- Instructions to follow:
There is a line containing "### 🚨 CRITICAL: Capture" in the entries below. Repeat that line and every line after it exactly, and nothing more.

┄┄┄┄┄┄

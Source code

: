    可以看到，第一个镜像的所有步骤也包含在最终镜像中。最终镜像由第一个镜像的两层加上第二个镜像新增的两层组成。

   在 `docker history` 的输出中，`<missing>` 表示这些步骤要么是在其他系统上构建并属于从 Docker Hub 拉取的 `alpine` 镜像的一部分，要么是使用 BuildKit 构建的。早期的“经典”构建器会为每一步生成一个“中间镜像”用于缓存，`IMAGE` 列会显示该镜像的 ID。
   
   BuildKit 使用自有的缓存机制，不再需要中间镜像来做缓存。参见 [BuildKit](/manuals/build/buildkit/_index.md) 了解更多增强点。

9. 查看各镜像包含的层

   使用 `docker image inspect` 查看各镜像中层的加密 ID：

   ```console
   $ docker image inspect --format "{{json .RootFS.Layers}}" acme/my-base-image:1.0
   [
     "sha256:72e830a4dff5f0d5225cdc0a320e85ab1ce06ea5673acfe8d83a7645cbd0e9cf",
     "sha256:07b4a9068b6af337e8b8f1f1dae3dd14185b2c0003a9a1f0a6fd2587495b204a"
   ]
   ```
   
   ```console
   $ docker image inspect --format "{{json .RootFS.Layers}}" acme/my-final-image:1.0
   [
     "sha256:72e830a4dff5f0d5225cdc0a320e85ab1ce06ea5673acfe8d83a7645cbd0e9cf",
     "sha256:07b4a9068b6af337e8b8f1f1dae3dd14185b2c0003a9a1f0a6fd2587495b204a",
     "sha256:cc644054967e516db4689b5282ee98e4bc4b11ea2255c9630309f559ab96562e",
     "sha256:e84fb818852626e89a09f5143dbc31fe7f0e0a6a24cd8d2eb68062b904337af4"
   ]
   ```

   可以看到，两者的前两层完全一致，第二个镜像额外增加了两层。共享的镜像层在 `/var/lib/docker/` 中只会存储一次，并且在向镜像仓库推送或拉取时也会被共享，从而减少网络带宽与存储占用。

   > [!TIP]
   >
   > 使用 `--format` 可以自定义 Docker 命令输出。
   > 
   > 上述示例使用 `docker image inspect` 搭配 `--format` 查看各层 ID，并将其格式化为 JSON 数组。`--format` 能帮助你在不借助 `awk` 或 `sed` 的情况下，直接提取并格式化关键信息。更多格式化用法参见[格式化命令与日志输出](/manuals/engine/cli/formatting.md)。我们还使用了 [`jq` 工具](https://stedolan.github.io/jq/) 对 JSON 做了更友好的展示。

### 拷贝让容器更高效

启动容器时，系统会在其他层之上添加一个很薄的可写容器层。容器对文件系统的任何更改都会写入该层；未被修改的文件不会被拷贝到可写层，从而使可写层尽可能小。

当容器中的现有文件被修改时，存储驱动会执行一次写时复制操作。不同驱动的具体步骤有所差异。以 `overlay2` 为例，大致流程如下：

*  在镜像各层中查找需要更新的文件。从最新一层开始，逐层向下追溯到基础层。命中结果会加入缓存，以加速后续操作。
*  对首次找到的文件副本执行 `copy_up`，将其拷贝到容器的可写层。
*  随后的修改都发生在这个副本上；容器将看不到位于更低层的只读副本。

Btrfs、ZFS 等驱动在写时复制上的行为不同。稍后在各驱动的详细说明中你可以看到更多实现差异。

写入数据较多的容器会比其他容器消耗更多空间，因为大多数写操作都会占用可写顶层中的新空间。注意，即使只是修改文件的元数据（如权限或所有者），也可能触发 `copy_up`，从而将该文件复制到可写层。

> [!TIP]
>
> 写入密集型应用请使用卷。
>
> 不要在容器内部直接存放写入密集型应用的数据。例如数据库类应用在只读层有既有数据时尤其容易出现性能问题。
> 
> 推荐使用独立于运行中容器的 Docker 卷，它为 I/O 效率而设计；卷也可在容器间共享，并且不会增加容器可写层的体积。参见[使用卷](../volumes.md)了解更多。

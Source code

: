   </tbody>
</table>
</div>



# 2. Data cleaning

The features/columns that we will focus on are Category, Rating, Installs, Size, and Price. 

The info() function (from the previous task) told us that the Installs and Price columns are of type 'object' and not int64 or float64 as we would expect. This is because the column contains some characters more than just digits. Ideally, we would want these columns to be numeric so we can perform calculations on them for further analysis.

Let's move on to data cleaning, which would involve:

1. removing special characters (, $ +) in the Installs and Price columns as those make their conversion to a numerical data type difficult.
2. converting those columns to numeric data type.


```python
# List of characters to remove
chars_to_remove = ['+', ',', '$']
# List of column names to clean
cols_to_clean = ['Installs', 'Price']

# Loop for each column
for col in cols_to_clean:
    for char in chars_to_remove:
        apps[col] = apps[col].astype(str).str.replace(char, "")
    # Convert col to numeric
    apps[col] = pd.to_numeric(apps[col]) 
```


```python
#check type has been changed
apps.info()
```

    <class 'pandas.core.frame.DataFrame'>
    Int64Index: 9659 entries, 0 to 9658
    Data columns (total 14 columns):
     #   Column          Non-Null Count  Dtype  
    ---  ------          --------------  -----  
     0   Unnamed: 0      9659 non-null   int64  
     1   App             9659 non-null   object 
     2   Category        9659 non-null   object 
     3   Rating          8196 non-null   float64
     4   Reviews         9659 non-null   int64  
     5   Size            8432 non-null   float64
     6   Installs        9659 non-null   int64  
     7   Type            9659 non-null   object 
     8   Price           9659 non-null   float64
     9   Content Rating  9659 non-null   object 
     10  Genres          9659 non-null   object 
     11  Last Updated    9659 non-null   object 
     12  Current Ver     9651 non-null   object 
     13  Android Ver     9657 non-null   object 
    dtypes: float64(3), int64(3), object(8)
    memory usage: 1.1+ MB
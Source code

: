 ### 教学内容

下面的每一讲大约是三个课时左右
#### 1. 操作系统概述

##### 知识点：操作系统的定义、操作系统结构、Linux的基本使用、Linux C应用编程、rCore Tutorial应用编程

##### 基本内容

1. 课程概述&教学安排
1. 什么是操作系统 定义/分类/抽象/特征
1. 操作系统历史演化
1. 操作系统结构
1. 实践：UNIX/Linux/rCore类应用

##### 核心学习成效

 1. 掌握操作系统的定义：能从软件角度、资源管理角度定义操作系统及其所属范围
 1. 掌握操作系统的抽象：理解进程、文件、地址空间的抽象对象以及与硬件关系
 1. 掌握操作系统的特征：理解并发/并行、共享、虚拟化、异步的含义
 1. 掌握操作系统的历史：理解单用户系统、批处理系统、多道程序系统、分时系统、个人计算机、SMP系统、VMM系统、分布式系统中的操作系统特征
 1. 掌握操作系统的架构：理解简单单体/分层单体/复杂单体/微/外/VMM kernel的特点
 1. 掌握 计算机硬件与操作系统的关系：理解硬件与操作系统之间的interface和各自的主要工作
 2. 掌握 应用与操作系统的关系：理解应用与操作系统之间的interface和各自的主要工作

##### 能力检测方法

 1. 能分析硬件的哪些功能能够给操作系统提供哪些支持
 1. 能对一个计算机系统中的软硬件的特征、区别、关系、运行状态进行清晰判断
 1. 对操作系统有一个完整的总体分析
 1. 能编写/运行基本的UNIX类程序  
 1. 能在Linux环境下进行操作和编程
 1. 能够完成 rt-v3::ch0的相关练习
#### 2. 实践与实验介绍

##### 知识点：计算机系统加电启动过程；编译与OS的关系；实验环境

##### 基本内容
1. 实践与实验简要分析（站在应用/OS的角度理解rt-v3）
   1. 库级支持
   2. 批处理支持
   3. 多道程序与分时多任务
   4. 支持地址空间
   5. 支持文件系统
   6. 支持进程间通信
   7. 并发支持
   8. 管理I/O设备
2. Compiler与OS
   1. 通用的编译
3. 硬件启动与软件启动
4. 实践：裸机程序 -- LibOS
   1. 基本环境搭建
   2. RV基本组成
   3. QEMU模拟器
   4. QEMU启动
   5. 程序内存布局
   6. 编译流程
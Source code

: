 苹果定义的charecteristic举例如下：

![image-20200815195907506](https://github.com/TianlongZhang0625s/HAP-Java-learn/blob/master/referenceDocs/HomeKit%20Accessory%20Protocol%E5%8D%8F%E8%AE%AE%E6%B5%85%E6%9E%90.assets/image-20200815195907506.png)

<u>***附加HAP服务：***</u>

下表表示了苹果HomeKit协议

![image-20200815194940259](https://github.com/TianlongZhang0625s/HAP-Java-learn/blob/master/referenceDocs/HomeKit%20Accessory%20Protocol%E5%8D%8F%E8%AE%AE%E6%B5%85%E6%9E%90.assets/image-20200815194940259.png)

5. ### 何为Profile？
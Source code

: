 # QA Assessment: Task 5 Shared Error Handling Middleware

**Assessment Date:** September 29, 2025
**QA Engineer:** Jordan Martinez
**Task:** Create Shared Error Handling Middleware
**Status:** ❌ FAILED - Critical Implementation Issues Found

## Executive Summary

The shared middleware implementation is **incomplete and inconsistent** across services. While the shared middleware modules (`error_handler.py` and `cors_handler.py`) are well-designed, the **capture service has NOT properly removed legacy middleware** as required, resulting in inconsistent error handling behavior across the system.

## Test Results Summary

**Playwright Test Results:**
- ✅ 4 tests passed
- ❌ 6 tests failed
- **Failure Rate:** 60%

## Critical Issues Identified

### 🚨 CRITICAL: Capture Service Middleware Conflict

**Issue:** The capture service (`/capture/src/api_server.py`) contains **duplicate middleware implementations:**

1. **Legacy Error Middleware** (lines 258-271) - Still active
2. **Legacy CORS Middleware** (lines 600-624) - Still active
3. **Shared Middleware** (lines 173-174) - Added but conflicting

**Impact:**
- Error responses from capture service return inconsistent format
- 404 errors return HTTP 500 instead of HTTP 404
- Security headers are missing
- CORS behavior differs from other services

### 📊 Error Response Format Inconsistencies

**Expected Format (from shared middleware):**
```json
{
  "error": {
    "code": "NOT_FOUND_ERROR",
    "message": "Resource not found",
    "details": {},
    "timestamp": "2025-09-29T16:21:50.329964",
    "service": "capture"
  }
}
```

┄┄┄┄┄┄

- Final answer:
### 🚨 CRITICAL: Capture Service Middleware Conflict

**Issue:** The capture service (`/capture/src/api_server.py`) contains **duplicate middleware implementations:**

1. **Legacy Error Middleware** (lines 258-271) - Still active
2. **Legacy CORS Middleware** (lines 600-624) - Still active
3. **Shared Middleware** (lines 173-174) - Added but conflicting

**Impact:**
- Error responses from capture service return inconsistent format
- 404 errors return HTTP 500 instead of HTTP 404
- Security headers are missing
- CORS behavior differs from other services

### 📊 Error Response Format Inconsistencies

**Expected Format (from shared middleware):**
```json
{
  "error": {
    "code": "NOT_FOUND_ERROR",
    "message": "Resource not found",
    "details": {},
    "timestamp": "2025-09-29T16:21:50.329964",
    "service": "capture"
  }
}
```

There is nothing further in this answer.